::: SOURCE MATERIAL

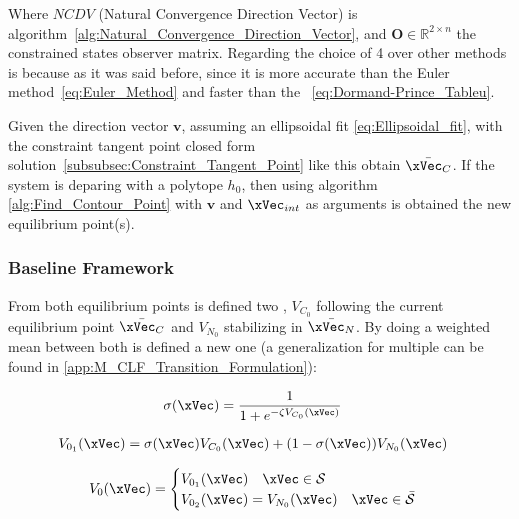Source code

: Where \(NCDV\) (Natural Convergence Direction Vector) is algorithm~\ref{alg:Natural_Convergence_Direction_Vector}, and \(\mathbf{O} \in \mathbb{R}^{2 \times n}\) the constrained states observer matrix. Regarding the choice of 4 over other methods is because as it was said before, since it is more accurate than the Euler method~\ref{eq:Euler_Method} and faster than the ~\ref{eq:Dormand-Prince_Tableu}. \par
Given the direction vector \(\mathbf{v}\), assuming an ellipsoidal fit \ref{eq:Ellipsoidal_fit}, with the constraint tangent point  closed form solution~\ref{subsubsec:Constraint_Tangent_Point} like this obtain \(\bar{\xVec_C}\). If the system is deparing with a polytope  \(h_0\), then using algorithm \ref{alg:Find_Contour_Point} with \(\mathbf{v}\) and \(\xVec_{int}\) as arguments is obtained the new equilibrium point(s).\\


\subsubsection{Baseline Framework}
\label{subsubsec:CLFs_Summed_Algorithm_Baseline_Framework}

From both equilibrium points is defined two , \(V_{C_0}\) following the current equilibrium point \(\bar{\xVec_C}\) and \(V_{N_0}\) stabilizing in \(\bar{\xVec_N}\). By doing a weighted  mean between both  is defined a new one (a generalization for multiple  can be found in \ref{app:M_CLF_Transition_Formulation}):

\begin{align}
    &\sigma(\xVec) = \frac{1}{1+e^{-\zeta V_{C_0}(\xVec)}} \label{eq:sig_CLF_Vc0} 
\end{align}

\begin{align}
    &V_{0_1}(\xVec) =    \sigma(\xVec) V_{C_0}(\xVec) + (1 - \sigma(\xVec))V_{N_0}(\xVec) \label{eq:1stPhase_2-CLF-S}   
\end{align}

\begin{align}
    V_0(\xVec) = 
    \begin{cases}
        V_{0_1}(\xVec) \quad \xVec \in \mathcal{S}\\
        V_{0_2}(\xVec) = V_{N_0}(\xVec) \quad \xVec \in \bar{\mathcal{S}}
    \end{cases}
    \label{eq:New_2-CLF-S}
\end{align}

::::::

Line by line, return the listing above exactly, dropping every picture.

Source code

: Where \(NCDV\) (Natural Convergence Direction Vector) is algorithm~\ref{alg:Natural_Convergence_Direction_Vector}, and \(\mathbf{O} \in \mathbb{R}^{2 \times n}\) the constrained states observer matrix. Regarding the choice of 4 over other methods is because as it was said before, since it is more accurate than the Euler method~\ref{eq:Euler_Method} and faster than the ~\ref{eq:Dormand-Prince_Tableu}. \par
Given the direction vector \(\mathbf{v}\), assuming an ellipsoidal fit \ref{eq:Ellipsoidal_fit}, with the constraint tangent point  closed form solution~\ref{subsubsec:Constraint_Tangent_Point} like this obtain \(\bar{\xVec_C}\). If the system is deparing with a polytope  \(h_0\), then using algorithm \ref{alg:Find_Contour_Point} with \(\mathbf{v}\) and \(\xVec_{int}\) as arguments is obtained the new equilibrium point(s).\\


\subsubsection{Baseline Framework}
\label{subsubsec:CLFs_Summed_Algorithm_Baseline_Framework}

From both equilibrium points is defined two , \(V_{C_0}\) following the current equilibrium point \(\bar{\xVec_C}\) and \(V_{N_0}\) stabilizing in \(\bar{\xVec_N}\). By doing a weighted  mean between both  is defined a new one (a generalization for multiple  can be found in \ref{app:M_CLF_Transition_Formulation}):

\begin{align}
    &\sigma(\xVec) = \frac{1}{1+e^{-\zeta V_{C_0}(\xVec)}} \label{eq:sig_CLF_Vc0} 
\end{align}

\begin{align}
    &V_{0_1}(\xVec) =    \sigma(\xVec) V_{C_0}(\xVec) + (1 - \sigma(\xVec))V_{N_0}(\xVec) \label{eq:1stPhase_2-CLF-S}   
\end{align}

\begin{align}
    V_0(\xVec) = 
    \begin{cases}
        V_{0_1}(\xVec) \quad \xVec \in \mathcal{S}\\
        V_{0_2}(\xVec) = V_{N_0}(\xVec) \quad \xVec \in \bar{\mathcal{S}}
    \end{cases}
    \label{eq:New_2-CLF-S}
\end{align}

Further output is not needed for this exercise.